Après un an de traitement aux Pacific Clinics, Bernard a obtenu son diplôme d'études secondaires et sa certification de partenaire. Aujourd'hui, Bernard est un pair partenaire et un navigateur en santé qui accompagne les personnes qui reçoivent nos services.

À quel âge avez-vous commencé à consommer de l’alcool ?
Ma première dépendance était l'alcool. J'ai commencé à boire et à fumer des cigarettes au cours de ma deuxième année de lycée, à l'âge de 15 ans. Je sentais que quelque chose n'allait pas chez moi et cela me rendait triste, en colère et coupable. Je n'arrivais pas à me concentrer sur un sujet assez longtemps pour l'apprendre, même si j'essayais de mon mieux. Quand je buvais, je me sentais plus intelligent que tout le monde. Cela a continué tout au long de mes études secondaires et, par conséquent, je n’ai pas obtenu mon diplôme. 

Avance rapide jusqu’à l’âge adulte, la consommation de substances vous a-t-elle aidé à faire face aux choses que vous avez vues lorsque vous serviez comme entrepreneur militaire ?
J'avais 30 ans lorsque j'ai commencé à contracter. Je me saoulais jusqu'à la stupeur. Je pensais que j'étais devenu un alcoolique qui ne pouvait pas changer et cela me faisait me sentir encore plus mal dans ma peau. En raison d’une blessure, on m’a administré des analgésiques opioïdes pour gérer la douleur. Lorsque j’ai commencé à prendre des pilules, ma dépendance est devenue incontrôlable.
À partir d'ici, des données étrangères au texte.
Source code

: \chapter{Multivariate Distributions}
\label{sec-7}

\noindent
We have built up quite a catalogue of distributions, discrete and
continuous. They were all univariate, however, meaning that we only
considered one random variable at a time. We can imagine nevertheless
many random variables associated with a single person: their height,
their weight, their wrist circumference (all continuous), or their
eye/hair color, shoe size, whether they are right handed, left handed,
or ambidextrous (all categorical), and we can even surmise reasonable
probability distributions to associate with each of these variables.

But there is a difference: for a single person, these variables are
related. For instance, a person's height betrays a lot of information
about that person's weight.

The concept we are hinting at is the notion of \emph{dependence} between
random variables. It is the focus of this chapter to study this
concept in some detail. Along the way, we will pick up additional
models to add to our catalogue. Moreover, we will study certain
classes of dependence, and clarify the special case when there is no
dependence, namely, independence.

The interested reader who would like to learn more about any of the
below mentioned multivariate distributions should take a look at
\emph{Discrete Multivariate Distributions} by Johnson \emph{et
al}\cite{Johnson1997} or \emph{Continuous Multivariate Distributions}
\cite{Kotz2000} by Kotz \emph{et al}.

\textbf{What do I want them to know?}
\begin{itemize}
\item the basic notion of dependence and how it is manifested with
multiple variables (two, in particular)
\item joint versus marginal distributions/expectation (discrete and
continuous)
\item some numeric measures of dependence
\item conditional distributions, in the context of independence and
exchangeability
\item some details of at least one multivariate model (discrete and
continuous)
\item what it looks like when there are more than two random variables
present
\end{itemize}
Au fil du temps, mes blessures physiques ont guéri, mais les cicatrices de mes blessures mentales et émotionnelles se sont aggravées.
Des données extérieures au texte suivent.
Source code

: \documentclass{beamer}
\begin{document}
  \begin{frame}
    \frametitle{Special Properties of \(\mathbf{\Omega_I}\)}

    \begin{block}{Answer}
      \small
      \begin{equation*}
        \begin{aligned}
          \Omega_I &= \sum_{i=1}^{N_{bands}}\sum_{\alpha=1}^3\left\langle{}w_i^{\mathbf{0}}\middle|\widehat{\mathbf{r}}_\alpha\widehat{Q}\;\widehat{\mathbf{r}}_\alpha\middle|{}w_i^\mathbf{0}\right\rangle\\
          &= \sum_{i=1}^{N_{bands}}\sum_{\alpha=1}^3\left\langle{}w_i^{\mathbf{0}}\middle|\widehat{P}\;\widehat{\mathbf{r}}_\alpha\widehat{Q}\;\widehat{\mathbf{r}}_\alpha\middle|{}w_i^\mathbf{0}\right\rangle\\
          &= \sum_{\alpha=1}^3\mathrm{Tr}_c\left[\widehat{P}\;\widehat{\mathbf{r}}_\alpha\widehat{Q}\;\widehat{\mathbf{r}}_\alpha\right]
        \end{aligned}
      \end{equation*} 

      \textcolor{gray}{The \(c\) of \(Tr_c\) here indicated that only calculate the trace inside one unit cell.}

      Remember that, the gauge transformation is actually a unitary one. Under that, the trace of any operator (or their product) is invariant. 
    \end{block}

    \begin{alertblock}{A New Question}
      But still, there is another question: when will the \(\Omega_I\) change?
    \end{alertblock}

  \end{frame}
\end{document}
De quel type de système de soutien avez-vous bénéficié tout au long du processus de traitement et en quoi cela vous a-t-il aidé ? La foi a-t-elle joué un rôle dans votre recherche de traitement ?
J'ai grandi dans une famille chrétienne avec une lignée de pasteurs et de révérends. Ma famille et moi allions à l'église tous les dimanches, où l'oncle de mon père était pasteur et chantait dans la chorale de l'église.

À l’âge de 28 ans, j’étais devenu incontrôlable. J'ai demandé à être guéri, mais je me suis senti abandonné. Ma foi est devenue aussi petite que la parabole des graines de moutarde, et lorsque mon père est décédé en 2006, je suis devenu furieux et en colère contre Dieu.

Ma mère a prié pour moi et mes frères et sœurs m'ont envoyé dans plusieurs centres de traitement, mais je n'étais pas encore prêt. Des années plus tard, j'ai été référé aux Pacific Clinics où j'ai rencontré mon thérapeute qui a été formidable et m'a aidé à parler de mes expériences. On m'a diagnostiqué un I bipolaire et ce fut le début de mon rétablissement. Après tant d’années de lutte, je suis reconnaissant parce que mes prières ont été exaucées et j’ai l’expérience et les compétences nécessaires pour aider les autres sur le chemin du rétablissement.

Bien que Bernard ait dû faire face à de nombreuses épreuves et tribulations tout au long de sa vie, il a pris le parti de l'autre camp et exhorte les autres personnes confrontées à des expériences similaires à se faire soigner. Il déclare : « Je suis fier de moi… Je ne suis pas bipolaire, je suis bipolaire ! Cela ne m'a pas!